## WHAT IS EXPECTED:
Your response should contain only the lines running from the top of the data below through the line with "<p>Όσοι πιστοί και πισταί προσέλθετε!</p>", both included. Pictures must be omitted.
══ THE DATA ══
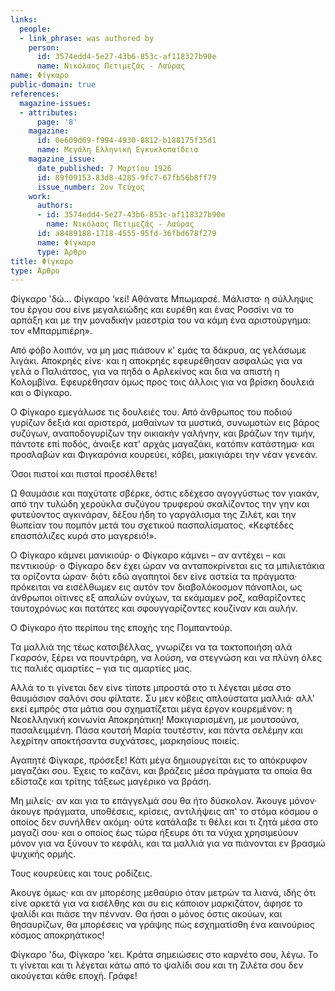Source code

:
 ```yaml
---
links:
  people:
  - link_phrase: was authored by
    person:
      id: 3574edd4-5e27-43b6-853c-af118327b90e
      name: Νικόλαος Πετιμεζάς - Λαύρας
name: Φίγκαρο
public-domain: true
references:
  magazine-issues:
  - attributes:
      page: '8'
    magazine:
      id: 0e609d69-f994-4930-8812-b188175f35d1
      name: Μεγάλη Ελληνική Εγκυκλοπαίδεια
    magazine_issue:
      date_published: 7 Μαρτίου 1926
      id: 89f09153-83d8-4285-9fc7-67fb56b8ff79
      issue_number: 2ον Τεύχος
    work:
      authors:
      - id: 3574edd4-5e27-43b6-853c-af118327b90e
        name: Νικόλαος Πετιμεζάς - Λαύρας
      id: a8489188-1718-4555-95fd-36fbd678f279
      name: Φίγκαρο
      type: Άρθρο
title: Φίγκαρο
type: Άρθρο
---
```


<main class="content" itemprop="text">
<p>Φίγκαρο 'δώ... Φίγκαρο 'κεί! Αθάνατε Μπωμαρσέ. Μάλιστα· η σύλληψις του έργου σου είνε μεγαλειώδης και ευρέθη και ένας
Ροσσίνι να το αρπάξη και με την μοναδικήν μαεστρία του να κάμη ένα αριστούργημα: τον «Μπαρμπιέρη».</p>

<p>Από φόβο λοιπόν, να μη μας πιάσουν κ' εμάς τα δάκρυα, ας γελάσωμε λιγάκι. Αποκρηές είνε· και η αποκρηές εφευρέθησαν
ασφαλώς για να γελά ο Παλιάτσος, για να πηδά ο Αρλεκίνος και δια να απιστή η Κολομβίνα. Εφευρέθησαν όμως προς τοις
άλλοις για να βρίσκη δουλειά και ο Φίγκαρο.</p>

<p>Ο Φίγκαρο εμεγάλωσε τις δουλειές του. Από άνθρωπος του ποδιού γυρίζων δεξιά και αριστερά, μαθαίνων τα μυστικά, συνωμοτών
εις βάρος συζύγων, αναποδογυρίζων την οικιακήν γαλήνην, και βράζων την τιμήν, πάντοτε επί ποδός, άνοιξε κατ' αρχάς
μαγαζάκι, κατόπιν κατάστημα· και προσλαβών και Φιγκαρόνια κουρεύει, κόβει, μακιγιάρει την νέαν γενεάν.</p>

<p>Όσοι πιστοί και πισταί προσέλθετε!</p>

<p>Ω θαυμάσιε και παχύτατε σβέρκε, όστις εδέχεσο αγογγύστως τον γιακάν, από την τυλώδη χερούκλα συζύγου τρυφερού
σκαλίζοντος την γην και φυτεύοντος αγκινάραν, δέξου ήδη το γαργάλισμα της Ζιλέτ, και την θωπείαν του πομπόν μετά του
σχετικού πασπαλίσματος. «Κεφτέδες επασπάλιζες κυρά στο μαγερειό!».</p>

<p>Ο Φίγκαρο κάμνει μανικιούρ· ο Φίγκαρο κάμνει &ndash; αν αντέχει &ndash; και πεντικιούρ· ο Φίγκαρο δεν έχει ώραν να
ανταποκρίνεται εις τα μπιλιετάκια τα ορίζοντα ώραν· διότι εδώ αγαπητοί δεν είνε αστεία τα πράγματα· πρόκειται να
εισέλθωμεν εις αυτόν τον διαβολόκοσμον πάνοπλοι, ως άνθρωποι οίτινες εξ απαλών ονύχων, τα εκάμαμεν ροζ, καθαρίζοντες
ταυτοχρόνως και πατάτες και σφουγγαρίζοντες κουζίναν και αυλήν.</p>

<p>Ο Φίγκαρο ήτο περίπου της εποχής της Πομπαντούρ.</p>

<p>Τα μαλλιά της τέως κατσιβέλλας, γνωρίζει να τα τακτοποιήση αλά Γκαρσόν, ξέρει να πουντράρη, να λούση, να στεγνώση και να
πλύνη όλες τις παλιές αμαρτίες &ndash; για τις αμαρτίες μας.</p>

<p>Αλλά το τι γίνεται δεν είνε τίποτε μπροστά στο τι λέγεται μέσα στο θαυμάσιον σαλόνι σου φίλτατε. Συ μεν κόβεις
απλούστατα μαλλιά· αλλ' εκεί εμπρός στα μάτια σου σχηματίζεται μέγα έργον κουρεμένον: η Νεοελληνική κοινωνία
Αποκρηάτικη! Μακιγιαρισμένη, με μουτσούνα, πασαλειμμένη. Πάσα κουτσή Μαρία τουτέστιν, και πάντα σελέμην και λεχρίτην
αποκτήσαντα συχνάτσες, μαρκησίους ποιείς.</p>

<p>Αγαπητέ Φίγκαρε, πρόσεξε! Κάτι μέγα δημιουργείται εις το απόκρυφον μαγαζάκι σου. Έχεις το καζάνι, και βράζεις μέσα
πράγματα τα οποία θα εδίσταζε και τρίτης τάξεως μαγέρικο να βράση.</p>

<p>Μη μιλείς· αν και για το επάγγελμά σου θα ήτο δύσκολον. Άκουγε μόνον· άκουγε πράγματα, υποθέσεις, κρίσεις, αντιλήψεις
απ' το στόμα κόσμου ο οποίος δεν συνήλθεν ακόμη· ούτε κατάλαβε τι θέλει και τι ζητά μέσα στο μαγαζί σου· και ο οποίος
έως τώρα ήξευρε ότι τα νύχια χρησιμεύουν μόνον για να ξύνουν το κεφάλι, και τα μαλλιά για να πιάνονται εν βρασμώ ψυχικής
ορμής.</p>

<p>Τους κουρεύεις και τους ροδίζεις.</p>

<p>Άκουγε όμως· και αν μπορέσης μεθαύριο όταν μετρών τα λιανά, ιδής ότι είνε αρκετά για να εισέλθης και συ εις κάποιον
μαρκιζάτον, άφησε το ψαλίδι και πιάσε την πένναν. Θα ήσαι ο μόνος όστις ακούων, και θησαυρίζων, θα μπορέσεις να γράψης
πώς εσχηματίσθη ένα καινούριος κόσμος αποκρηάτικος!</p>

<p>Φίγκαρο 'δω, Φίγκαρο 'κει. Κράτα σημειώσεις στο καρνέτο σου, λέγω. Το τι γίνεται και τι λέγεται κάτω από το ψαλίδι σου
και τη Ζιλέτα σου δεν ακούγεται κάθε εποχή. Γράφε!</p>
</main>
═══
## RESPONSE FOR THIS EXERCISE:
Source code

:
 ```yaml
---
links:
  people:
  - link_phrase: was authored by
    person:
      id: 3574edd4-5e27-43b6-853c-af118327b90e
      name: Νικόλαος Πετιμεζάς - Λαύρας
name: Φίγκαρο
public-domain: true
references:
  magazine-issues:
  - attributes:
      page: '8'
    magazine:
      id: 0e609d69-f994-4930-8812-b188175f35d1
      name: Μεγάλη Ελληνική Εγκυκλοπαίδεια
    magazine_issue:
      date_published: 7 Μαρτίου 1926
      id: 89f09153-83d8-4285-9fc7-67fb56b8ff79
      issue_number: 2ον Τεύχος
    work:
      authors:
      - id: 3574edd4-5e27-43b6-853c-af118327b90e
        name: Νικόλαος Πετιμεζάς - Λαύρας
      id: a8489188-1718-4555-95fd-36fbd678f279
      name: Φίγκαρο
      type: Άρθρο
title: Φίγκαρο
type: Άρθρο
---
```


<main class="content" itemprop="text">
<p>Φίγκαρο 'δώ... Φίγκαρο 'κεί! Αθάνατε Μπωμαρσέ. Μάλιστα· η σύλληψις του έργου σου είνε μεγαλειώδης και ευρέθη και ένας
Ροσσίνι να το αρπάξη και με την μοναδικήν μαεστρία του να κάμη ένα αριστούργημα: τον «Μπαρμπιέρη».</p>

<p>Από φόβο λοιπόν, να μη μας πιάσουν κ' εμάς τα δάκρυα, ας γελάσωμε λιγάκι. Αποκρηές είνε· και η αποκρηές εφευρέθησαν
ασφαλώς για να γελά ο Παλιάτσος, για να πηδά ο Αρλεκίνος και δια να απιστή η Κολομβίνα. Εφευρέθησαν όμως προς τοις
άλλοις για να βρίσκη δουλειά και ο Φίγκαρο.</p>

<p>Ο Φίγκαρο εμεγάλωσε τις δουλειές του. Από άνθρωπος του ποδιού γυρίζων δεξιά και αριστερά, μαθαίνων τα μυστικά, συνωμοτών
εις βάρος συζύγων, αναποδογυρίζων την οικιακήν γαλήνην, και βράζων την τιμήν, πάντοτε επί ποδός, άνοιξε κατ' αρχάς
μαγαζάκι, κατόπιν κατάστημα· και προσλαβών και Φιγκαρόνια κουρεύει, κόβει, μακιγιάρει την νέαν γενεάν.</p>

<p>Όσοι πιστοί και πισταί προσέλθετε!</p>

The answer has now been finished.